Bead Color Ideas: Winter Wonderland

It’s only one week until Christmas - one of the most inspiring seasons for artists and crafters. As beaders, we’re pretty lucky to have such a wide variety of beads to choose from when creating our crafts, gifts and ornaments for the holidays. Thanks to the subtle changes that bead shape and finish can make, we can take familiar seasonal palettes and make them seem new again.

Of course, we also have the option of taking non-traditional colors, and making them seem more festive in the ways that we apply them. Instead of looking at bead palettes in red, white and green, I wanted to examine some of the possibilities of a less obvious color scheme, and make them seem frosty and nostalgic.

Jewel tones and metallics can easily be transformed into stunning holiday designs, so I started with a palette of indigo, seafoam and gold. The challenge will be to pair up the right shades and shapes to create trios with classic Christmas flair.

The brightest and boldest of the triads is Sugar Plum, made with 11/o seed beads in silver-lined topaz, purple lined Rosaline, and 8/o matte transparent teal.

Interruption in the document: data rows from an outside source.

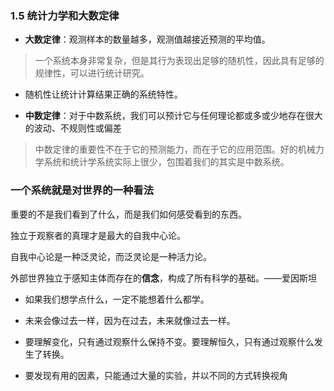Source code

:### 1.5 统计力学和大数定律

- **大数定律**：观测样本的数量越多，观测值越接近预测的平均值。

> 一个系统本身非常复杂，但是其行为表现出足够的随机性，因此具有足够的规律性，可以进行统计研究。

- 随机性让统计计算结果正确的系统特性。

- **中数定律**：对于中数系统，我们可以预计它与任何理论都或多或少地存在很大的波动、不规则性或偏差

> 中数定律的重要性不在于它的预测能力，而在于它的应用范围。好的机械力学系统和统计学系统实际上很少，包围着我们的其实是中数系统。


### 一个系统就是对世界的一种看法

重要的不是我们看到了什么，而是我们如何感受看到的东西。

独立于观察者的真理才是最大的自我中心论。

自我中心论是一种泛灵论，而泛灵论是一种活力论。

外部世界独立于感知主体而存在的**信念**，构成了所有科学的基础。——爱因斯坦


- 如果我们想学点什么，一定不能想着什么都学。

- 未来会像过去一样，因为在过去，未来就像过去一样。

- 要理解变化，只有通过观察什么保持不变。要理解恒久，只有通过观察什么发生了转换。

- 要发现有用的因素，只能通过大量的实验，并以不同的方式转换视角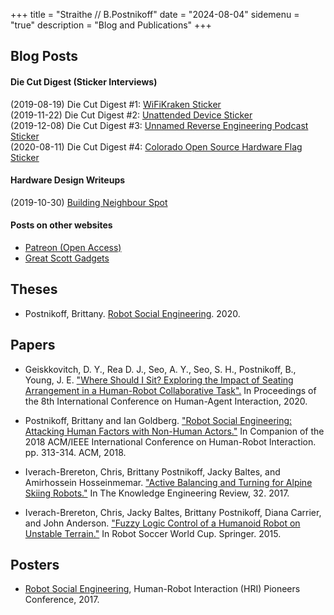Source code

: +++ 
title = "Straithe // B.Postnikoff"
date = "2024-08-04"
sidemenu = "true"
description = "Blog and Publications"
+++

## Blog Posts
#### Die Cut Digest (Sticker Interviews)
(2019-08-19) Die Cut Digest \#1: [WiFiKraken Sticker](/posts/2019-08-19-wifikraken-sticker)  
(2019-11-22) Die Cut Digest \#2: [Unattended Device Sticker](/posts/2019-11-22-unattended-sticker)  
(2019-12-08) Die Cut Digest \#3: [Unnamed Reverse Engineering Podcast Sticker](/posts/2019-12-08-unre-sticker)  
(2020-08-11) Die Cut Digest \#4: [Colorado Open Source Hardware Flag Sticker](/posts/2020-08-11-colorado-open-source-sticker)

#### Hardware Design Writeups
(2019-10-30) [Building Neighbour Spot](/posts/2019-10-30-building-neighbour-spot)

#### Posts on other websites
* [Patreon (Open Access)](https://www.patreon.com/straithe)
* [Great Scott Gadgets](https://greatscottgadgets.com/)

## Theses
* Postnikoff, Brittany. [Robot Social Engineering](https://uwspace.uwaterloo.ca/bitstream/handle/10012/16030/Postnikoff_Brittany.pdf?sequence=3&isAllowed=y). 2020. 

## Papers
* Geiskkovitch, D. Y., Rea D. J., Seo, A. Y., Seo, S. H., Postnikoff, B., Young, J. E. ["Where Should I Sit? Exploring the Impact of Seating Arrangement in a Human-Robot Collaborative Task".](http://hci.cs.umanitoba.ca/assets/publication_files/Where_Should_I_Sit.pdf) In Proceedings of the 8th International Conference on Human-Agent Interaction, 2020.

* Postnikoff, Brittany and Ian Goldberg. ["Robot Social Engineering: Attacking Human Factors with Non-Human Actors."](https://dl.acm.org/doi/pdf/10.1145/3173386.3176908) In Companion of the 2018 ACM/IEEE International Conference on Human-Robot Interaction. pp. 313-314. ACM, 2018.

* Iverach-Brereton, Chris, Brittany Postnikoff, Jacky Baltes, and Amirhossein Hosseinmemar. ["Active Balancing and Turning for Alpine Skiing Robots."](https://www.proquest.com/docview/1875087969?sourcetype=Scholarly%20Journals) In The Knowledge Engineering Review, 32. 2017.

* Iverach-Brereton, Chris, Jacky Baltes, Brittany Postnikoff, Diana Carrier, and John Anderson. ["Fuzzy Logic Control of a Humanoid Robot on Unstable Terrain."](http://aalab.cs.umanitoba.ca/~andersj/Publications/pdf/FuzzyLogicControl14.pdf) In Robot Soccer World Cup. Springer. 2015.

## Posters

* [Robot Social Engineering](https://www.straithe.com/resources/PostnikoffRobotSocialEngineeringPoster.pdf), Human-Robot Interaction (HRI) Pioneers Conference, 2017.
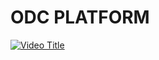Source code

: # ODC PLATFORM

[![Video Title](https://drive.google.com/file/d/1yDQIbj_lKaRvysfffgmBAbOHQswP0fWP/view?usp=drivesdk)](https://drive.google.com/file/d/1y0bpUB1Vk9RI0WkH4SEhs32kRpQLrhiB/view?usp=drivesdk)
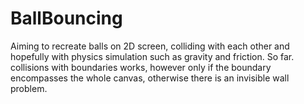 # BallBouncing
Aiming to recreate balls on 2D screen, colliding with each other and hopefully with physics simulation such as gravity and friction.
So far. collisions with boundaries works, however only if the boundary encompasses the whole canvas, otherwise there is an invisible wall problem.
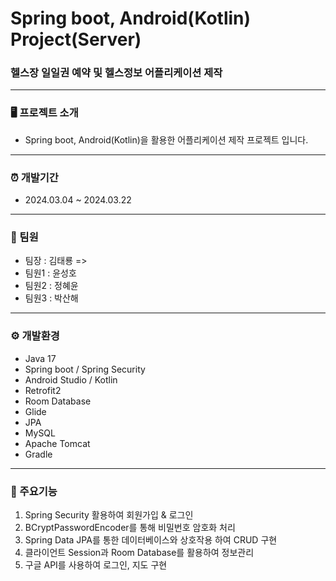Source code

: # Spring boot, Android(Kotlin) Project(Server)

### 헬스장 일일권 예약 및 헬스정보 어플리케이션 제작

---

### 🖥️ 프로젝트 소개

* Spring boot, Android(Kotlin)을 활용한 어플리케이션 제작 프로젝트 입니다.

---

### ⏰ 개발기간

* 2024.03.04 ~ 2024.03.22

---

### 👫 팀원
* 팀장 : 김태룡 =>
* 팀원1 : 윤성호
* 팀원2 : 정혜윤
* 팀원3 : 박산해
---

### ⚙️ 개발환경

* Java 17
* Spring boot / Spring Security
* Android Studio / Kotlin
* Retrofit2
* Room Database
* Glide
* JPA
* MySQL
* Apache Tomcat
* Gradle

---

### 📌 주요기능
1. Spring Security 활용하여 회원가입 & 로그인
2. BCryptPasswordEncoder를 통해 비밀번호 암호화 처리
3. Spring Data JPA를 통한 데이터베이스와 상호작용 하여 CRUD 구현
4. 클라이언트 Session과 Room Database를 활용하여 정보관리
5. 구글 API를 사용하여 로그인, 지도 구현
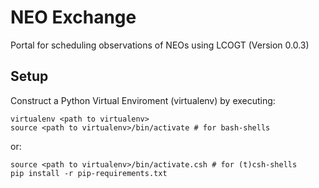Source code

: NEO Exchange
============

Portal for scheduling observations of NEOs using LCOGT (Version 0.0.3)

Setup
-----

Construct a Python Virtual Enviroment (virtualenv) by executing:  

`virtualenv <path to virtualenv>`  
`source <path to virtualenv>/bin/activate # for bash-shells`  

or:  

`source <path to virtualenv>/bin/activate.csh # for (t)csh-shells`  
`pip install -r pip-requirements.txt`  


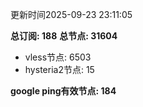 更新时间2025-09-23 23:11:05

**总订阅: 188**
**总节点: 31604**
- vless节点: 6503
- hysteria2节点: 15

**google ping有效节点: 184**
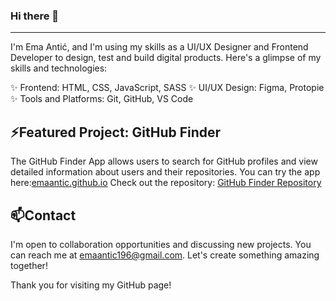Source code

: ### Hi there 👋

---

I'm Ema Antić, and I'm using my skills as a UI/UX Designer and Frontend Developer to design, test and build digital products. 
Here's a glimpse of my skills and technologies:

✨ Frontend: HTML, CSS, JavaScript,  SASS
✨ UI/UX Design: Figma, Protopie
✨ Tools and Platforms: Git, GitHub, VS Code

## ⚡Featured Project: GitHub Finder
The GitHub Finder App allows users to search for GitHub profiles and view detailed information about users and their repositories. 
You can try the app here:[emaantic.github.io](https://emaantic.github.io/)
Check out the repository: [GitHub Finder Repository](https://github.com/emaantic/github-finder-app)

## 📫Contact
I'm open to collaboration opportunities and discussing new projects. You can reach me at emaantic196@gmail.com. Let's create something amazing together!

Thank you for visiting my GitHub page!





<!--
**emaantic/emaantic** is a ✨ _special_ ✨ repository because its `README.md` (this file) appears on your GitHub profile.

Here are some ideas to get you started:

- 🔭 I’m currently working on ...
- 🌱 I’m currently learning ...
- 👯 I’m looking to collaborate on ...
- 🤔 I’m looking for help with ...
- 💬 Ask me about ...
- 📫 How to reach me: ...
- 😄 Pronouns: ...
- ⚡ Fun fact: ...
-->
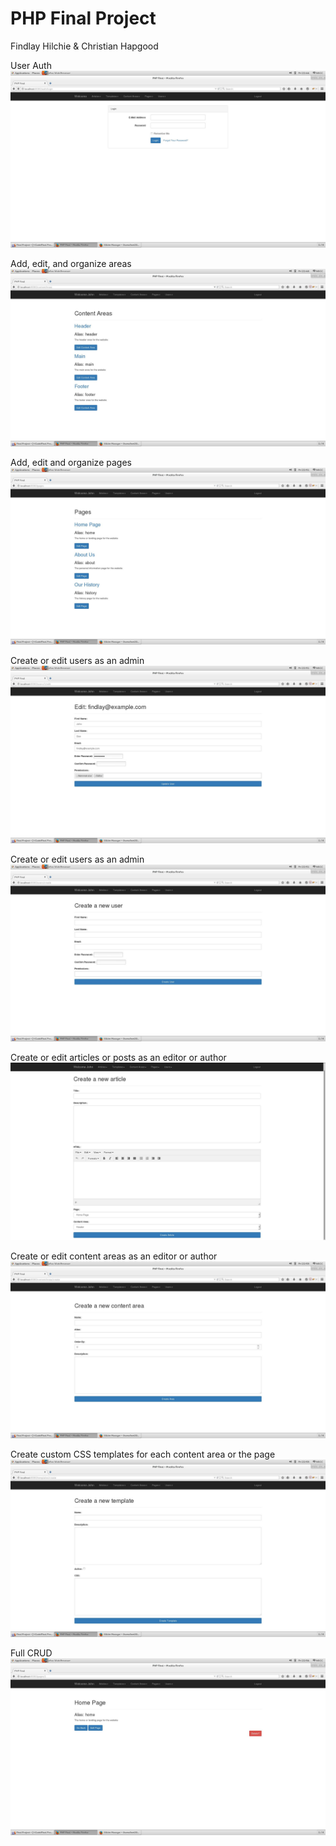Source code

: # PHP Final Project
Findlay Hilchie &amp; Christian Hapgood

User Auth
![Screenshot 1](ScreenShots/screen1.jpg)

Add, edit, and organize areas
![Screenshot 2](ScreenShots/screen2.jpg)

Add, edit and organize pages
![Screenshot 3](ScreenShots/screen3.jpg)

Create or edit users as an admin
![Screenshot 4](ScreenShots/screen4.jpg)

Create or edit users as an admin
![Screenshot 5](ScreenShots/screen5.jpg)

Create or edit articles or posts as an editor or author
![Screenshot 6](ScreenShots/screen6.jpg)

Create or edit content areas as an editor or author
![Screenshot 7](ScreenShots/screen7.jpg)

Create custom CSS templates for each content area or the page
![Screenshot 8](ScreenShots/screen8.jpg)

Full CRUD
![Screenshot 9](ScreenShots/screen9.jpg)
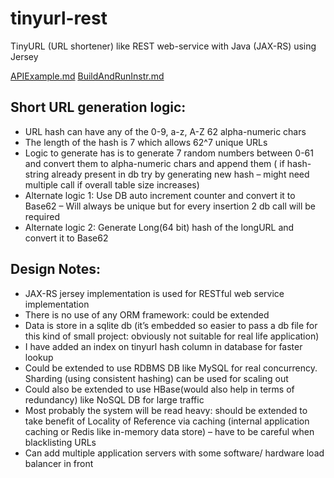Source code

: # tinyurl-rest
TinyURL (URL shortener) like REST web-service with Java (JAX-RS) using Jersey




[APIExample.md]( APIExample.md) 
[BuildAndRunInstr.md]( BuildAndRunInstr.md)


**Short URL generation logic:**
---
* URL hash can have any of the 0-9, a-z, A-Z 62 alpha-numeric chars
* The length of the hash is 7 which allows 62^7 unique URLs
* Logic to generate has is to generate 7 random numbers between 0-61 and convert them to alpha-numeric chars and append them ( if hash-string already present in db try by generating new hash – might need multiple call if overall table size increases)
 * Alternate logic 1:  Use DB auto increment counter and convert it to Base62 – Will always be unique but for every insertion 2 db call will be required
 * Alternate logic 2:  Generate Long(64 bit) hash of the longURL and convert it to Base62


**Design Notes:**
---
* JAX-RS jersey implementation is used for RESTful web service implementation
* There is no use of any ORM framework: could be extended
* Data is store in a sqlite db (it’s embedded so easier to pass a db file for this kind of small project: obviously not suitable for real life application) 
* I have added an index on tinyurl hash column in database for faster lookup
* Could be extended to use RDBMS DB like MySQL for real concurrency.  Sharding (using consistent hashing) can be used for scaling out
* Could also be extended to use HBase(would also help in terms of redundancy) like NoSQL DB for large traffic
* Most probably the  system will be read heavy: should be extended to take benefit of Locality of Reference via caching (internal application caching or Redis like in-memory data store) – have to be careful when blacklisting URLs 
* Can add multiple application servers with some software/ hardware load balancer in front



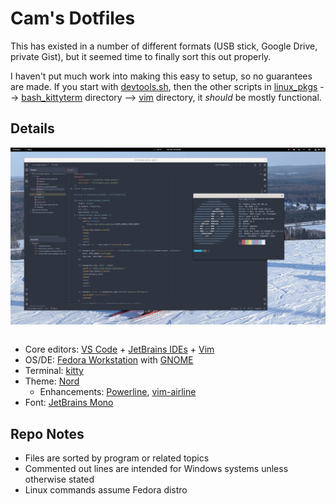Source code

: # Cam's Dotfiles

This has existed in a number of different formats (USB stick, Google Drive, private Gist), but it seemed time to finally sort this out properly.

I haven't put much work into making this easy to setup, so no guarantees are made. If you start with [devtools.sh](./linux_pkgs/devtools.sh), then the other scripts in [linux_pkgs](./linux_pkgs/) --> [bash_kittyterm](./bash_kittyterm/) directory --> [vim](./vim/) directory, it _should_ be mostly functional.

## Details

<img alt="Screenshot of my Fedora desktop, featuring CLion and kitty. CLion is opened to cam-rod/rss-autogen-giscus, and kitty shows neofetch." style="max-width: 100%; height: auto; display: block; margin: 0px auto;" src=./assets/cam-rod_theme.png><br>

- Core editors: [VS Code](https://github.com/Microsoft/vscode/) + [JetBrains IDEs](https://www.jetbrains.com/) + [Vim](https://github.com/vim/vim)
- OS/DE: [Fedora Workstation](https://getfedora.org/en/workstation/) with [GNOME](https://www.gnome.org/)
- Terminal: [kitty](https://github.com/kovidgoyal/kitty)
- Theme: [Nord](https://github.com/arcticicestudio/nord)
    - Enhancements: [Powerline](https://github.com/powerline/powerline), [vim-airline](https://github.com/vim-airline/vim-airline)
- Font: [JetBrains Mono](https://github.com/JetBrains/JetBrainsMono)

## Repo Notes

- Files are sorted by program or related topics
- Commented out lines are intended for Windows systems unless otherwise stated
- Linux commands assume Fedora distro
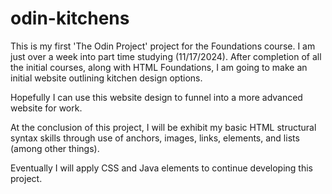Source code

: # odin-kitchens
This is my first 'The Odin Project' project for the Foundations course. I am just over a week into part time studying (11/17/2024). After completion of all the initial courses, along with HTML Foundations, I am going to make an initial website outlining kitchen design options. 

Hopefully I can use this website design to funnel into a more advanced website for work.

At the conclusion of this project, I will be exhibit my basic HTML structural syntax skills through use of anchors, images, links, elements, and lists (among other things).

Eventually I will apply CSS and Java elements to continue developing this project.
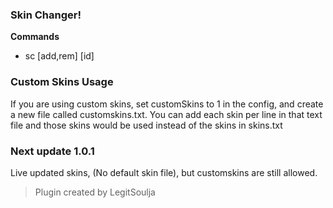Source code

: ### Skin Changer!

**Commands**
- sc [add,rem] [id]

### Custom Skins Usage
If you are using custom skins, set customSkins to 1 in the config, and create a new file called customskins.txt. 
You can add each skin per line in that text file and those skins would be used instead of the skins in skins.txt

### Next update 1.0.1 
Live updated skins, (No default skin file), but customskins are still allowed.

> Plugin created by LegitSoulja


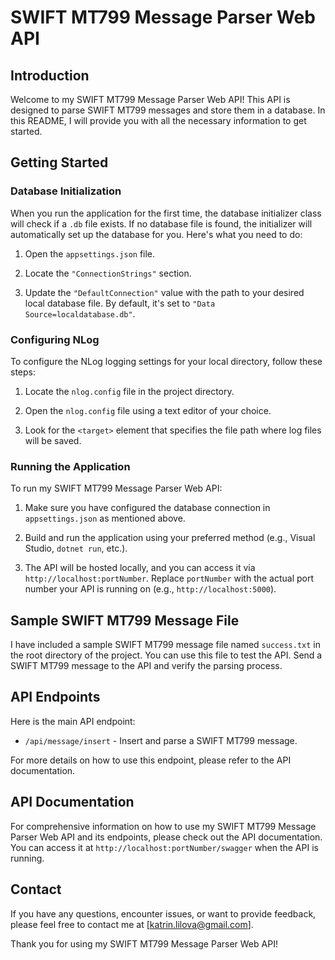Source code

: # SWIFT MT799 Message Parser Web API

## Introduction

Welcome to my SWIFT MT799 Message Parser Web API! This API is designed to parse SWIFT MT799 messages and store them in a database. In this README, I will provide you with all the necessary information to get started.

## Getting Started

### Database Initialization

When you run the application for the first time, the database initializer class will check if a `.db` file exists. If no database file is found, the initializer will automatically set up the database for you. Here's what you need to do:

1. Open the `appsettings.json` file.

2. Locate the `"ConnectionStrings"` section.

3. Update the `"DefaultConnection"` value with the path to your desired local database file. By default, it's set to `"Data Source=localdatabase.db"`.

### Configuring NLog

To configure the NLog logging settings for your local directory, follow these steps:

1. Locate the `nlog.config` file in the project directory.

2. Open the `nlog.config` file using a text editor of your choice.

3. Look for the `<target>` element that specifies the file path where log files will be saved.

### Running the Application

To run my SWIFT MT799 Message Parser Web API:

1. Make sure you have configured the database connection in `appsettings.json` as mentioned above.

2. Build and run the application using your preferred method (e.g., Visual Studio, `dotnet run`, etc.).

3. The API will be hosted locally, and you can access it via `http://localhost:portNumber`. Replace `portNumber` with the actual port number your API is running on (e.g., `http://localhost:5000`).

## Sample SWIFT MT799 Message File

I have included a sample SWIFT MT799 message file named `success.txt` in the root directory of the project. You can use this file to test the API. Send a SWIFT MT799 message to the API and verify the parsing process.

## API Endpoints

Here is the main API endpoint:

- `/api/message/insert` - Insert and parse a SWIFT MT799 message.

For more details on how to use this endpoint, please refer to the API documentation.

## API Documentation

For comprehensive information on how to use my SWIFT MT799 Message Parser Web API and its endpoints, please check out the API documentation. You can access it at `http://localhost:portNumber/swagger` when the API is running.

## Contact

If you have any questions, encounter issues, or want to provide feedback, please feel free to contact me at [katrin.lilova@gmail.com].

Thank you for using my SWIFT MT799 Message Parser Web API!

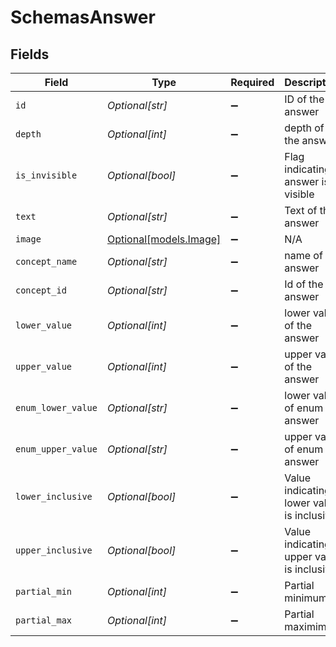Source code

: # SchemasAnswer


## Fields

| Field                                        | Type                                         | Required                                     | Description                                  | Example                                      |
| -------------------------------------------- | -------------------------------------------- | -------------------------------------------- | -------------------------------------------- | -------------------------------------------- |
| `id`                                         | *Optional[str]*                              | :heavy_minus_sign:                           | ID of the answer                             | 1000001035                                   |
| `depth`                                      | *Optional[int]*                              | :heavy_minus_sign:                           | depth of the answer                          |                                              |
| `is_invisible`                               | *Optional[bool]*                             | :heavy_minus_sign:                           | Flag indicating if answer is visible         |                                              |
| `text`                                       | *Optional[str]*                              | :heavy_minus_sign:                           | Text of the answer                           |                                              |
| `image`                                      | [Optional[models.Image]](../models/image.md) | :heavy_minus_sign:                           | N/A                                          |                                              |
| `concept_name`                               | *Optional[str]*                              | :heavy_minus_sign:                           | name of the answer                           |                                              |
| `concept_id`                                 | *Optional[str]*                              | :heavy_minus_sign:                           | Id of the answer                             |                                              |
| `lower_value`                                | *Optional[int]*                              | :heavy_minus_sign:                           | lower value of the answer                    |                                              |
| `upper_value`                                | *Optional[int]*                              | :heavy_minus_sign:                           | upper value of the answer                    |                                              |
| `enum_lower_value`                           | *Optional[str]*                              | :heavy_minus_sign:                           | lower value of enum answer                   |                                              |
| `enum_upper_value`                           | *Optional[str]*                              | :heavy_minus_sign:                           | upper value of enum answer                   |                                              |
| `lower_inclusive`                            | *Optional[bool]*                             | :heavy_minus_sign:                           | Value indicating if lower value is inclusive |                                              |
| `upper_inclusive`                            | *Optional[bool]*                             | :heavy_minus_sign:                           | Value indicating if upper value is inclusive |                                              |
| `partial_min`                                | *Optional[int]*                              | :heavy_minus_sign:                           | Partial minimum                              |                                              |
| `partial_max`                                | *Optional[int]*                              | :heavy_minus_sign:                           | Partial maximim                              |                                              |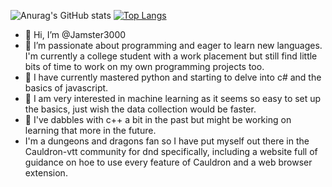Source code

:![Anurag's GitHub stats](https://github-readme-stats.vercel.app/api?username=jamster3000&show_icons=true&theme=synthwave)
[![Top Langs](https://github-readme-stats.vercel.app/api/top-langs/?username=jamster3000)](https://github.com/anuraghazra/github-readme-stats)
- 👋 Hi, I’m @Jamster3000
- 👀 I’m passionate about programming and eager to learn new languages. I'm currently a college student with a work placement but still find little bits of time to work on my own programming projects too.
- 🌿 I have currently mastered python and starting to delve into c# and the basics of javascript.
- 🍂 I am very interested in machine learning as it seems so easy to set up the basics, just wish the data collection would be faster.
- 🌱 I've dabbles with c++ a bit in the past but might be working on learning that more in the future.
- I'm a dungeons and dragons fan so I have put myself out there in the Cauldron-vtt community for dnd specifically, including a website full of guidance on hoe to use every feature of Cauldron and a web browser extension.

There’s a lot of color and shimmer here - it’s a magical palette perfect for ornaments and festive jewelry.

Sugar Plum Bead Palette Idea

The look of the first palette inspired a second that pays tribute to Vintage Christmas Ornaments, with their unusual shapes and colors. I had strings of Mardi Gras style beads in bright metallic colors and giant flocked glass bulbs in mind when I paired 11/o seed beads in cobalt AB with aqua AB fire polish and antique gold Swarovski pearls.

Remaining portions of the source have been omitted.